The problem of basing the form of our Bibles on extant evidence is not a problem with all evidence. It is a problem of which evidence. If scholars are wrong in their theories, the church has a Bible that is based on the wrong manuscripts, and nobody is the wiser for it. In other words, scholars, like the person who set out to reconstruct the lawn mower, do not know enough about the manuscripts they have selected to use to say that their reconstruction looks anything like the original. Sure, it’s a form of the New Testament, but is it the New Testament? Just like the reconstructed lawn mower might look like the original, the person will never know what parts of the mower he used the wrong part for. Since we do not have this meta-data on our earliest extant manuscripts, the reconstructed product does not say much other than that it looks like a version of the New Testament that existed at what point in history. That text may have existed, but can we know who used it, and why we needed to reconstruct it? What text is this that has fallen away, if God’s Word has been preserved? Reconstructionist text criticism introduces far more problems than it solves – pointing again to the reality that the Bible never needed to be reconstructed based on the evidence that was published in the 19th and 20th centuries. That yet again points to the reality that God did not desire for His people to engage in this effort, but receive the text He had already given.

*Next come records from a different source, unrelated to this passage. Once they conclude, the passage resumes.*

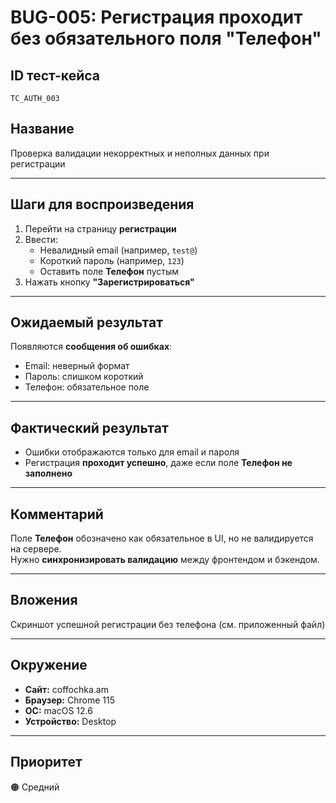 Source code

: # BUG-005: Регистрация проходит без обязательного поля "Телефон"

## ID тест-кейса
`TC_AUTH_003`

## Название
Проверка валидации некорректных и неполных данных при регистрации

---

## Шаги для воспроизведения
1. Перейти на страницу **регистрации**
2. Ввести:
   - Невалидный email (например, `test@`)
   - Короткий пароль (например, `123`)
   - Оставить поле **Телефон** пустым
3. Нажать кнопку **"Зарегистрироваться"**

---

## Ожидаемый результат
Появляются **сообщения об ошибках**:
- Email: неверный формат
- Пароль: слишком короткий
- Телефон: обязательное поле

---

## Фактический результат
- Ошибки отображаются только для email и пароля
- Регистрация **проходит успешно**, даже если поле **Телефон не заполнено**

---

## Комментарий
Поле **Телефон** обозначено как обязательное в UI, но не валидируется на сервере.  
Нужно **синхронизировать валидацию** между фронтендом и бэкендом.

---

## Вложения
Скриншот успешной регистрации без телефона (см. приложенный файл)

---

## Окружение
- **Сайт:** coffochka.am  
- **Браузер:** Chrome 115  
- **ОС:** macOS 12.6  
- **Устройство:** Desktop

---

## Приоритет
🟠 Средний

Why Those In the Received Text Camp Do Not Base Their Bible Primarily on Evidence
Simply put, because it is not wise to do so, for the reasons listed above. That is why the primary function of the Received Text position is providence. According to the Scriptures, God has preserved His Word. The question for most people is, how did He do it? Those in the Received Text camp say that in every generation of copying of New Testament manuscripts, the Christians who copied and used manuscripts had the best perspective on those manuscripts. Those in the modern critical text camp typically say that we, in modernity, have the best perspective on the original languages and the extant manuscripts. Rather than assume that “we know better,” it is wise to avoid that kind of thinking, and instead, look to providence. Recognizing God’s providence is a matter of receiving the product that existed in continued use throughout the ages. Simply because a manuscript survived does not mean that it was in the category of “in continued use.” In fact, a manuscript from 1,700 years ago seemingly points in the opposite direction. I’ve worn out high quality, printed Bibles in a year. If somebody finds my Bible in tact in 1,700 years and can still read it, that would say a lot about how much I used it! Since we don’t know much about the earliest manuscripts, these are not helpful in determining such a text. If we can’t say where a manuscript came from, or how it was used, it is not wise to assume we know that information when we simply don’t. Further, the early data sample is not broad enough to know what else existed at the time that was being used. There is a reason the majority of our manuscripts do not look like those called, “Earliest and best,” and instead of assuming that the people of God got it wrong for hundreds of years, it is more reasonable to assume that the people of God had more information, and more insight on these manuscripts than we do now.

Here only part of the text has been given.